South Korea has no legal grounds to compel global content providers (CPs) to maintain the quality of their communications services.

Facebook won a suit against the Korea Communications Commission (KCC) on Aug. 22 and this was because of systemic loopholes. At present, South Korea has no legal grounds to compel global content providers (CPs) to maintain the quality of their communications services or prove the occurrence of user inconvenience. Experts point out systemic improvements will not be easy due to the possibility of conflict with WTO or FTA rules.

After the Seoul Administrative Court’s ruling on the Facebook-KCC case, many are complaining that no one is being held accountable for user inconvenience. Although the court clearly said that an arbitrary change in Internet connection route led to user inconvenience, the court also said CPs cannot be held accountable for communications quality-related problems in the current law, the current law has no stipulated regulations regarding the issue, and such inconveniences need to be proven objectively.

The ball is now in the court of the South Korean government. The government has to revise laws so that a systemic loophole no longer leads to user inconvenience caused by a global CP. The KCC held a meeting on Aug. 23 and expressed its intent to change the status quo.

The Science, ICT, Broadcasting, and Communications Committee of the National Assembly is examining amendments to the same end, too. For instance, lawmaker Kim Kyung-jin submitted an amendment to the Telecommunications Business Act in September last year so that certain global CPs can be compelled to maintain the quality of their communications services and subject to the same regulations as those on South Korean CPs when their overseas activities affect the South Korean market. Likewise, lawmaker Byun Jae-il tabled an amendment to the Act on Promotion of Information and Communications Network Utilization and Information Protection, Etc. in November last year so that certain global CPs can be compelled to install servers in South Korea and fines can be imposed on those refusing to do so.

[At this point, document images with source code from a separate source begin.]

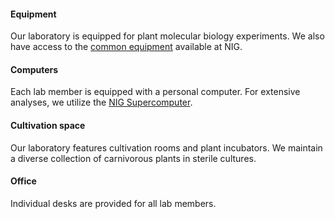 #### Equipment
Our laboratory is equipped for plant molecular biology experiments. We also have access to the [common equipment](https://www.nig.ac.jp/nig/ja/research-infrastructure-collaboration/common-equipment) available at NIG.

#### Computers
Each lab member is equipped with a personal computer. For extensive analyses, we utilize the [NIG Supercomputer](https://sc.ddbj.nig.ac.jp/en/).

#### Cultivation space
Our laboratory features cultivation rooms and plant incubators. We maintain a diverse collection of carnivorous plants in sterile cultures.

#### Office
Individual desks are provided for all lab members.
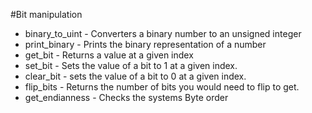 #Bit manipulation

+ binary_to_uint - Converters a binary number to an unsigned integer
+ print_binary - Prints the binary representation of a number
+ get_bit - Returns a value at a given index
+ set_bit - Sets the value of a bit to 1 at a given index.
+ clear_bit - sets the value of a bit to 0 at a given index.
+ flip_bits - Returns the number of bits you would need to flip to get.
+ get_endianness - Checks the systems Byte order
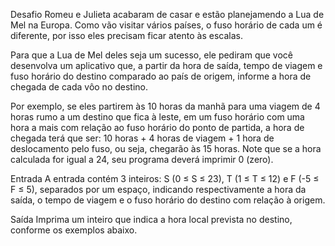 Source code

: Desafio
Romeu e Julieta acabaram de casar e estão planejamendo a Lua de Mel na Europa. Como vão visitar vários países, o fuso horário de cada um é diferente, por isso eles precisam ficar atento às escalas.

Para que a Lua de Mel deles seja um sucesso, ele pediram que você desenvolva um aplicativo que, a partir da hora de saída, tempo de viagem e fuso horário do destino comparado ao país de origem, informe a hora de chegada de cada vôo no destino.

Por exemplo, se eles partirem às 10 horas da manhã para uma viagem de 4 horas rumo a um destino que fica à leste, em um fuso horário com uma hora a mais com relação ao fuso horário do ponto de partida, a hora de chegada terá que ser: 10 horas + 4 horas de viagem + 1 hora de deslocamento pelo fuso, ou seja, chegarão às 15 horas. Note que se a hora calculada for igual a 24, seu programa deverá imprimir 0 (zero).

Entrada
A entrada contém 3 inteiros: S (0 ≤ S ≤ 23), T (1 ≤ T ≤ 12) e F (-5 ≤ F ≤ 5), separados por um espaço, indicando respectivamente a hora da saída, o tempo de viagem e o fuso horário do destino com relação à origem.

Saída
Imprima um inteiro que indica a hora local prevista no destino, conforme os exemplos abaixo.

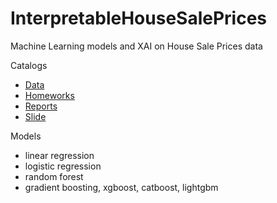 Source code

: # InterpretableHouseSalePrices
Machine Learning models and XAI on House Sale Prices data

Catalogs

- [Data](https://github.com/kozaka93/InterpretableHouseSalePrices/tree/master/Data)
- [Homeworks](https://github.com/kozaka93/InterpretableHouseSalePrices/tree/master/Homeworks)
- [Reports](https://github.com/kozaka93/InterpretableHouseSalePrices/tree/master/Reports)
- [Slide](https://github.com/kozaka93/InterpretableHouseSalePrices/tree/master/Slides)



Models
- linear regression
- logistic regression
- random forest
- gradient boosting, xgboost, catboost, lightgbm
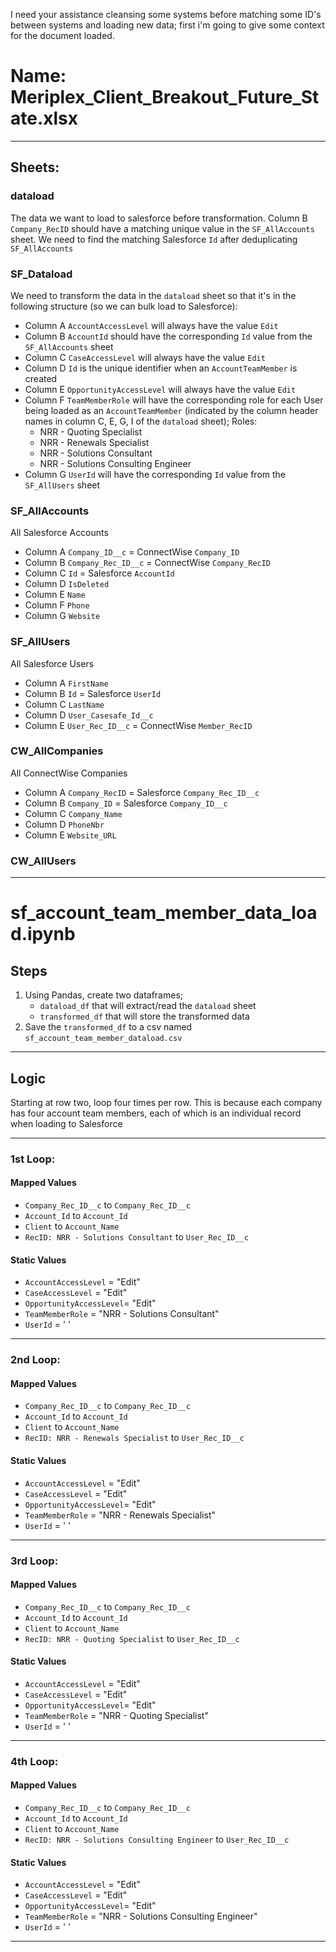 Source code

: I need your assistance cleansing some systems before matching some ID's between systems and loading new data; first i'm going to give some context for the document loaded.

# Name: Meriplex_Client_Breakout_Future_State.xlsx

---

## Sheets:

### dataload
The data we want to load to salesforce before transformation. 
Column B `Company_RecID` should have a matching unique value in the `SF_AllAccounts` sheet. We need to find the matching Salesforce `Id` after deduplicating `SF_AllAccounts`

### SF_Dataload
We need to transform the data in the `dataload` sheet so that it's in the following structure (so we can bulk load to Salesforce):

- Column A `AccountAccessLevel` will always have the value `Edit`
- Column B `AccountId` should have the corresponding `Id` value from the `SF_AllAccounts` sheet
- Column C `CaseAccessLevel` will always have the value `Edit`
- Column D `Id` is the unique identifier when an `AccountTeamMember` is created
- Column E `OpportunityAccessLevel` will always have the value `Edit`
- Column F `TeamMemberRole` will have the corresponding role for each User being loaded as an `AccountTeamMember` (indicated by the column header names in column C, E, G, I of the `dataload` sheet); Roles:
	- NRR - Quoting Specialist
	- NRR - Renewals Specialist
	- NRR - Solutions Consultant
	- NRR - Solutions Consulting Engineer
- Column G `UserId` will have the corresponding `Id` value from the `SF_AllUsers` sheet 
### SF_AllAccounts
All Salesforce Accounts

- Column A `Company_ID__c` = ConnectWise `Company_ID`
- Column B `Company_Rec_ID__c` = ConnectWise `Company_RecID`
- Column C `Id` = Salesforce `AccountId`
- Column D `IsDeleted`
- Column E `Name`
- Column F `Phone`
- Column G `Website`
### SF_AllUsers
All Salesforce Users

- Column A `FirstName`
- Column B `Id` = Salesforce `UserId`
- Column C `LastName`
- Column D `User_Casesafe_Id__c`
- Column E `User_Rec_ID__c` = ConnectWise `Member_RecID`
### CW_AllCompanies
All ConnectWise Companies

- Column A `Company_RecID` = Salesforce `Company_Rec_ID__c`
- Column B `Company_ID` = Salesforce `Company_ID__c`
- Column C `Company_Name`
- Column D `PhoneNbr`
- Column E `Website_URL`
### CW_AllUsers

---

# sf_account_team_member_data_load.ipynb

## Steps
1. Using Pandas, create two dataframes; 
	- `dataload_df` that will extract/read the `dataload` sheet
	- `transformed_df` that will store the transformed data
2. Save the `transformed_df` to a csv named `sf_account_team_member_dataload.csv`

---
## Logic
Starting at row two, loop four times per row.
	 This is because each company has four account team members, each of which is an individual record when loading to Salesforce

---
### 1st Loop: 
#### Mapped Values
- `Company_Rec_ID__c` to `Company_Rec_ID__c`
- `Account_Id` to `Account_Id`
- `Client` to `Account_Name`
- `RecID: NRR - Solutions Consultant` to `User_Rec_ID__c`
#### Static Values
- `AccountAccessLevel` = "Edit"
- `CaseAccessLevel` = "Edit"
- `OpportunityAccessLevel`= "Edit"
- `TeamMemberRole` = "NRR - Solutions Consultant"
- `UserId` = ' '

---
### 2nd Loop:
#### Mapped Values
- `Company_Rec_ID__c` to `Company_Rec_ID__c`
- `Account_Id` to `Account_Id`
- `Client` to `Account_Name`
- `RecID: NRR - Renewals Specialist` to `User_Rec_ID__c`
#### Static Values
- `AccountAccessLevel` = "Edit"
- `CaseAccessLevel` = "Edit"
- `OpportunityAccessLevel`= "Edit"
- `TeamMemberRole` = "NRR - Renewals Specialist"
- `UserId` = ' '

---
### 3rd Loop:
#### Mapped Values
- `Company_Rec_ID__c` to `Company_Rec_ID__c`
- `Account_Id` to `Account_Id`
- `Client` to `Account_Name`
- `RecID: NRR - Quoting Specialist` to `User_Rec_ID__c`
#### Static Values
- `AccountAccessLevel` = "Edit"
- `CaseAccessLevel` = "Edit"
- `OpportunityAccessLevel`= "Edit"
- `TeamMemberRole` = "NRR - Quoting Specialist"
- `UserId` = ' '

---
### 4th Loop:
#### Mapped Values
- `Company_Rec_ID__c` to `Company_Rec_ID__c`
- `Account_Id` to `Account_Id`
- `Client` to `Account_Name`
- `RecID: NRR - Solutions Consulting Engineer` to `User_Rec_ID__c`
#### Static Values
- `AccountAccessLevel` = "Edit"
- `CaseAccessLevel` = "Edit"
- `OpportunityAccessLevel`= "Edit"
- `TeamMemberRole` = "NRR - Solutions Consulting Engineer"
- `UserId` = ' '

---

The thing is, the amendments’ effectiveness is questionable. It will not be easy to collect evidence abroad with regard to foreign CPs negligent in protecting users and the U.S. government may hinder the South Korean government’s restrictions in that most global CPs are located in the United States. In addition, the amendments are targeting CPs generating a certain amount or more of data traffic, and yet they have no obligation to submit their traffic volume data according to the current law.
 

WTO agreements and the KORUS FTA may be violated, too. The WTO states that domestic regulations can be applied to international matters only for the purpose of protecting people’s life and health and public order and manners. The KORUS FTA stipulates no limitation as to American companies’ entrance into the value-added communications service market of South Korea. Forced server installation in South Korea and so on can lead to a trade dispute in which the South Korean government has a slim chance of winning.